На деле личность имеет в самом обществе самобытное зна­чение и безусловное достоинство, помимо того общества, которое она собою представляет. Если существует положительный прог­ресс в какой бы то ни было отрасли жизни, если развивается об­щество, наука, искусство, религия, то личность может и должна вносить с собою нечто безусловное в свое общество — свою сво­боду, без которой нет ни права, ни власти, ни познания, ни твор­чества. И помимо унаследованных традиционных начал, человек должен в свободе своего сознания логически мыслить и позна­вать подлинную истину, вселенскую правду и осуществлять ее в своем действии. Помимо своих частных верований, временных и местных идеалов, он должен в самых общеродовых формах своего сознания вмещать безусловное содержание, высший вселенский идеал. И так или иначе, определяясь все яснее и полнее, этот идеал всеобщей правды и добра является точкой опоры, руководящею целью всякого благого дела, высшего прогресса культуры и зна­ния. Как мы видели в предшествовавшей главе, без усвоения этого объективного идеала никакое развитие немыслимо вовсе. Но идеал не может быть усвоен без личного, свободного усилия.
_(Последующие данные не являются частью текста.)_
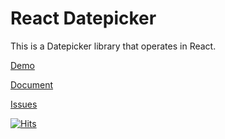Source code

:# React Datepicker

This is a Datepicker library that operates in React.

[Demo](https://shinyongjun.com/react-detepicker/example)

[Document](https://shinyongjun.com/react-detepicker/document)

[Issues](https://github.com/shinyj1991/react-detepicker/issues)

[![Hits](https://hits.seeyoufarm.com/api/count/incr/badge.svg?url=https%3A%2F%2Fgithub.com%2Fshinyj1991%2Freact-detepicker&count_bg=%2379C83D&title_bg=%23555555&icon=&icon_color=%23E7E7E7&title=hits&edge_flat=false)](https://hits.seeyoufarm.com)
Искусство, наука, философия развиваются в каждом народе в связи с его общей культурой и верованиями. Но поскольку они имеют в себе объективное содержание, заключают в себе постепен­ное раскрытие объективной истины и красоты, они имеют само­стоятельную историю. Ибо в истине и красоте объединяются наро­ды. Чтобы сделать научное открытие или построить философскую систему, мало народной мудрости: нужна истина, как для худож­ника — подлинная красота, и нужно свободное усилие личного ге­ния. Чтобы преобразовывать общество, учить его, способствовать

так или иначе его развитию и нравственному улучшению, нужен не только патриотизм, но и ясное сознание правды и добра, креп­кая вера в высший идеал. И вот почему для мыслителя и худож­ника, для религиозного и политического преобразователя всеоб­щий, истинный идеал не всегда таков, как он признается в его среде.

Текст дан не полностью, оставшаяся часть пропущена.